Forde Abbey, Dorset
South facade of Forde Abbey, Dorset
In the borderlands of Dorset, Somerset and Devon, Forde Abbey was a cistercian house founded by Richard Fitzbaldwin in 1136 with monks from Waverley (Surrey), the first cistercian foundation in England. Its first location was at Brightley in Devon, but the house shortly afterwards moved in 1141 to a site close to the River Axe in the parish of Thorncombe. In 1171, monks from Forde founded a daughter house at Bindon, also in Dorset. Forde's most famous abbot was
Abbot Baldwin (Balduini de Forda), abbot from 1168-1181, who later went on to become Bishop of Worcester and Archbishop of Canterbury. Famous for a dispute over property and privileges with the monks of Christ Church, Canterbury, Baldwin died whilst on Crusade at the siege of Acre in 1190. As Archbishop, Baldwin had spent time in 1188 travelling throughout Wales, preaching the Third Crusade - a journey that has been immortalised in the entertaining Itinerarium Cambriae of Gerald of Wales (Giraldus Cambrensis). One of Baldwin's most famous successors was the writer John of Ford, abbot of the daughter house from 1186, then of Forde itself from 1191 to 1214. He was the author of a life of the well-known local hermit, Wulfric of Haselbury (the Vita Wulfrici Anchoretae Haselbergiae). John also produced a number of theological works, including a continuation of the series of sermon-meditations on the Song of Songs that had been begun by St. Bernard of Clairvaux.

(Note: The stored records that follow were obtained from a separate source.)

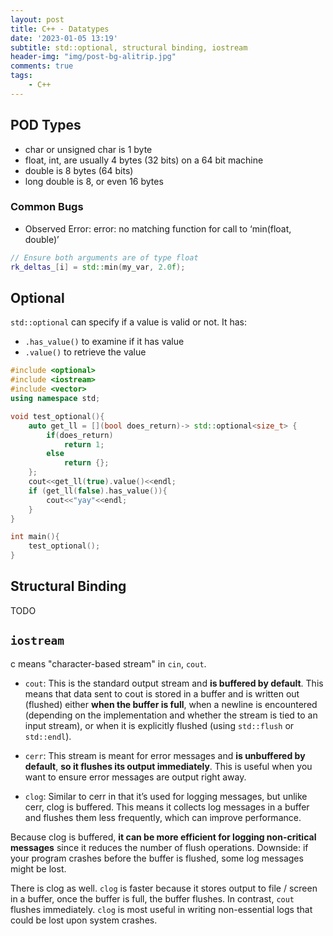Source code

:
 ```yaml
---
layout: post
title: C++ - Datatypes
date: '2023-01-05 13:19'
subtitle: std::optional, structural binding, iostream
header-img: "img/post-bg-alitrip.jpg"
comments: true
tags:
    - C++
---
```



## POD Types

- char or unsigned char is 1 byte
- float, int, are usually 4 bytes (32 bits) on a 64 bit machine
- double is 8 bytes (64 bits)
- long double is 8, or even 16 bytes

### Common Bugs

- Observed Error:  error: no matching function for call to ‘min(float, double)’

```cpp
// Ensure both arguments are of type float
rk_deltas_[i] = std::min(my_var, 2.0f);
```

## Optional

`std::optional` can specify if a value is valid or not. It has:

- `.has_value()` to examine if it has value
- `.value()` to retrieve the value

```cpp
#include <optional>
#include <iostream>
#include <vector>
using namespace std;

void test_optional(){
    auto get_ll = [](bool does_return)-> std::optional<size_t> {
        if(does_return) 
            return 1;
        else 
            return {};
    };
    cout<<get_ll(true).value()<<endl;
    if (get_ll(false).has_value()){
        cout<<"yay"<<endl;
    }
}

int main(){
    test_optional();
}
```

## Structural Binding
TODO

## `iostream`

c means "character-based stream" in `cin`, `cout`.

- `cout`: This is the standard output stream and **is buffered by default**. This means that data sent to cout is stored in a buffer and is written out (flushed) either **when the buffer is full**, when a newline is encountered (depending on the implementation and whether the stream is tied to an input stream), or when it is explicitly flushed (using `std::flush` or `std::endl`).

- `cerr`: This stream is meant for error messages and **is unbuffered by default**, **so it flushes its output immediately**. This is useful when you want to ensure error messages are output right away.

- `clog`: Similar to cerr in that it’s used for logging messages, but unlike cerr, clog is buffered. This means it collects log messages in a buffer and flushes them less frequently, which can improve performance.

Because clog is buffered, **it can be more efficient for logging non-critical messages** since it reduces the number of flush operations. Downside: if your program crashes before the buffer is flushed, some log messages might be lost. 

There is clog as well. `clog` is faster because it stores output to file / screen in a buffer, once the buffer is full, the buffer flushes. In contrast, `cout` flushes immediately. `clog` is most useful in writing non-essential logs that could be lost upon system crashes.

Some of the surviving monastic buildings (e.g. the chapter house
and dorter) date from the twelfth and thirteenth centuries. However,
shortly before the Dissolution, Abbot Thomas Chard (1521-1539) began rebuilding
the monastery. Pevsner (p. 210) notes that this was "on a scale to
justify the Reformation and the Dissolution." A new abbot's lodging
was built, and part of the cloister rebuilt. Pevsner writes that Chard's
"princely great hall is preceded by a porch of equal pretence. It is
a tower so elaborate that it must be described motif for motif. An
entrance with a basket arch leads into a fan-vaulted lobby. Above is a
two-storied oriel, each tier with six narrow lights and a transom
At the Dissolution, the abbey passed to Henry Pollard, and by the
seventeenth century it was owned by Edmund Prideaux, Oliver Cromwell's
Solicitor General. Prideaux carried out an extensive re-modelling of the
abbey buildings. He retained parts of the medieval abbey and Abbot
Chard's additions, but remodelled the west range and abbot's
lodgings considerably. The RCHME (p. 240) notes that some of this work has
been ascribed to Inigo Jones, but that it would have been mostly executed
after his death.
The house is open to the public on certain days throughout the summer,
and the gardens are open all year round.
Forde Abbey, Dorset
- R. G. B., "Forde Abbey cloister." Somerset and Dorset Notes and Queries, Vol. 20, no. 174, September 1932, pp. 250-253 + plate.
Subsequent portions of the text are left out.